Depuis, le Mali a plus d’une fois fait grincer des dents le gouvernement français, surtout en octobre. Alors que l’armée exprimait frustration et amertume après la remise en liberté, négociée par le gouvernement malien, de 200 prisonniers contre quatre otages, dont l’humanitaire française Sophie Pétronin, le commissaire à la paix et à la sécurité de l’Union africaine, Smail Chergui, et le secrétaire général des Nations unies Antonio Guterres, encourageait d’ouvrir le dialogue avec les extrémistes. Quelques jours plus tard, en visite à Bamako, le ministre des affaires étrangères Jean-Yves Le Drian affirmait l’immuabilité de la position française : on ne dialogue pas avec les djihadistes. Et ce, malgré le désir exprimé publiquement du premier ministre malien par intérim, Moctar Ouane, d’explorer cette voie.
Du point de vue de l’engagement international, le coup d’État n’a rien changé ou très peu. L’option du retour au pouvoir du président déchu a été écartée dès les premiers jours (y compris par IBK lui-même). Seule la Communauté économique des États de l’Afrique de l’Ouest (Cedeao) a tenu brièvement cette position, sur laquelle elle est revenue le 22 août lorsque les négociations avec le Comité national pour le salut du peuple (CNSP) ont commencé. Bien que la Cedeao ait obtenu quelques concessions du CNSP, celui-ci a néanmoins ignoré les conditions de la transition en nommant ses membres à des postes-clés.
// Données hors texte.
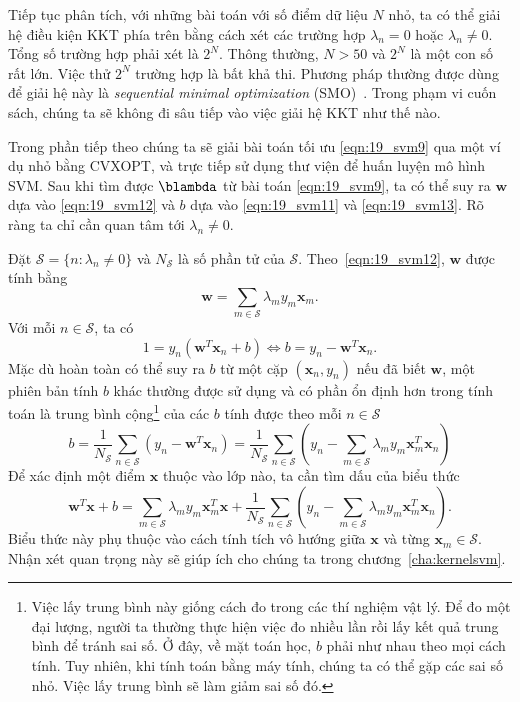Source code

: Tiếp tục phân tích, với những bài toán với số điểm dữ liệu $N$ nhỏ, ta có thể
giải hệ điều kiện KKT phía trên bằng cách xét các trường hợp $\lambda_n = 0$
hoặc $\lambda_n \neq 0$. Tổng số trường hợp phải xét là $2^N$. Thông thường, $N
> 50$ và $2^N$ là một con số rất lớn. Việc thử $2^N$ trường hợp là bất khả thi.
Phương pháp thường được dùng để giải hệ này là \textit{sequential minimal
optimization} (SMO)~\cite{platt1998sequential,zeng2008fast}. Trong phạm vi cuốn
sách, chúng ta sẽ không đi sâu tiếp vào việc giải hệ KKT như thế nào.

Trong phần tiếp
theo chúng ta sẽ giải bài toán tối ưu \eqref{eqn:19_svm9} qua một ví dụ nhỏ bằng CVXOPT, và trực tiếp sử dụng thư viện  để huấn luyện mô hình SVM.
 Sau khi tìm được $\blambda$ từ bài toán \eqref{eqn:19_svm9}, ta có thể suy ra $\mathbf{w}$ dựa vào \eqref{eqn:19_svm12} và $b$ dựa vào
\eqref{eqn:19_svm11} và \eqref{eqn:19_svm13}. Rõ ràng ta chỉ cần quan tâm tới
$\lambda_n \neq 0$.
 
Đặt $\mathcal{S} = \{n: \lambda_n \neq 0\}$ và $N_{\mathcal{S}}$ là số
phần tử của $\mathcal{S}$. Theo~\eqref{eqn:19_svm12}, $\mathbf{w}$ được tính bằng
\begin{equation} 
\label{eqn:19_}
\mathbf{w} = \sum_{m \in \mathcal{S}} \lambda_m y_m \mathbf{x}_m. 
\end{equation} 
Với mỗi $n \in \mathcal{S}$, ta có
\begin{equation*}  
1 = y_n(\mathbf{w}^T\mathbf{x}_n + b) \Leftrightarrow b = y_n  - \mathbf{w}^T\mathbf{x}_n.
\end{equation*}  
Mặc dù hoàn toàn có thể suy ra $b$ từ một cặp $(\mathbf{x}_n, y_n)$
nếu đã biết $\mathbf{w}$, một phiên bản tính $b$ khác thường được sử dụng và có phần {ổn định hơn trong tính toán} 
là trung bình cộng\footnote{Việc lấy trung bình này giống cách đo trong các thí
nghiệm vật lý. Để đo một đại lượng, người ta thường thực hiện việc đo nhiều lần
rồi lấy kết quả trung bình để tránh sai số. Ở đây, về mặt toán học, $b$ phải như
nhau theo mọi cách tính. Tuy nhiên, khi tính toán bằng máy tính, chúng ta có thể
gặp các sai số nhỏ. Việc lấy trung bình sẽ làm giảm sai số đó.}  của các
$b$ tính được theo mỗi $n \in
\mathcal{S}$
\begin{equation}
\label{eqn:19_svm15}
    b = \frac{1}{N_{\mathcal{S}}} \sum_{n \in \mathcal{S}}(y_n - \mathbf{w}^T\mathbf{x}_n) = 
    \frac{1}{N_{\mathcal{S}}} \sum_{n \in \mathcal{S}} \left(y_n - \sum_{m\in
    \mathcal{S}} \lambda_m y_m \mathbf{x}_m^T \mathbf{x}_n\right)
\end{equation} 
Để xác định một điểm $\mathbf{x}$ thuộc vào lớp nào, ta cần tìm dấu
của biểu thức
\begin{equation*} 
\mathbf{w}^T\mathbf{x} + b = \sum_{m \in \mathcal{S}} \lambda_m y_m
\mathbf{x}_m^T \mathbf{x} + \frac{1}{N_{\mathcal{S}}} \sum_{n \in \mathcal{S}}
\left(y_n - \sum_{m\in \mathcal{S}} \lambda_m y_m \mathbf{x}_m^T \mathbf{x}_n\right). 
\end{equation*} 
Biểu thức này phụ thuộc vào cách tính tích vô hướng giữa $\mathbf{x}$ và từng
$\mathbf{x}_m \in \mathcal{S}$. Nhận xét quan trọng này sẽ giúp ích cho chúng ta
trong chương~\ref{cha:kernelsvm}.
Du côté français, Le Drian et le gouvernement n’offrent pas d’autre solution que la poursuite du statu quo, d’une guerre sans fin et sans objectif précis autre que de détruire l’ennemi djihadiste. Le gouvernement français ne s’est pas montré bien inquiet de l’avenir démocratique du Mali, sauf pour un appel général et vague au maintien de l’ordre constitutionnel et pour déclarer son attachement à la souveraineté et à la démocratie maliennes. Emmanuel Macron, la ministre des armées Florence Parly et Jean-Yves Le Drian ont, chacun à leur tour, plutôt réaffirmé leurs priorités que sont la stabilisation et la lutte contre le terrorisme et, surtout, que le coup d’État n’allait pas perturber les opérations militaires de la France.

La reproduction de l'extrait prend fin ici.